[Collected data]
+===+

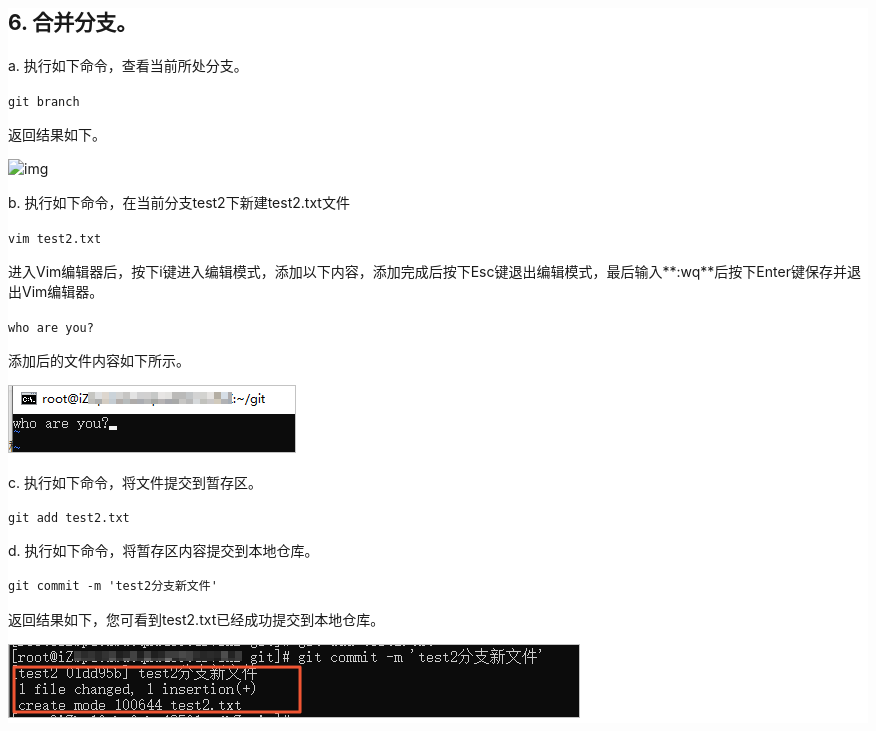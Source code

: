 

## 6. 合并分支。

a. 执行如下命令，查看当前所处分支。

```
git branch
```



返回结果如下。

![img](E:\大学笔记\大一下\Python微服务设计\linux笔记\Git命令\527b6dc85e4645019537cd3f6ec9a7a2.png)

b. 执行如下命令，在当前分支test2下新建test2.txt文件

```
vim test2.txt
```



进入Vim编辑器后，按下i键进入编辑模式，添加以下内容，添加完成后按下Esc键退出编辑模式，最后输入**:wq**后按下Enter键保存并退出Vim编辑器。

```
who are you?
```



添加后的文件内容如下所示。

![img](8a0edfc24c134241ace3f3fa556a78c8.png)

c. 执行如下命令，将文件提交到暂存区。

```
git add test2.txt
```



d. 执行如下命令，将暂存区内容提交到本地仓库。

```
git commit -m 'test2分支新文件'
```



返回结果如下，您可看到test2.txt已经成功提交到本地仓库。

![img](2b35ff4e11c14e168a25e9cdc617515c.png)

+===+

> About this exercise
Exactly reproduce the lines of the data above that run from the line containing "添加后的文件内容如下所示。" through the final one.

> Exercise response
添加后的文件内容如下所示。

![img](8a0edfc24c134241ace3f3fa556a78c8.png)

c. 执行如下命令，将文件提交到暂存区。

```
git add test2.txt
```



d. 执行如下命令，将暂存区内容提交到本地仓库。

```
git commit -m 'test2分支新文件'
```



返回结果如下，您可看到test2.txt已经成功提交到本地仓库。

![img](2b35ff4e11c14e168a25e9cdc617515c.png)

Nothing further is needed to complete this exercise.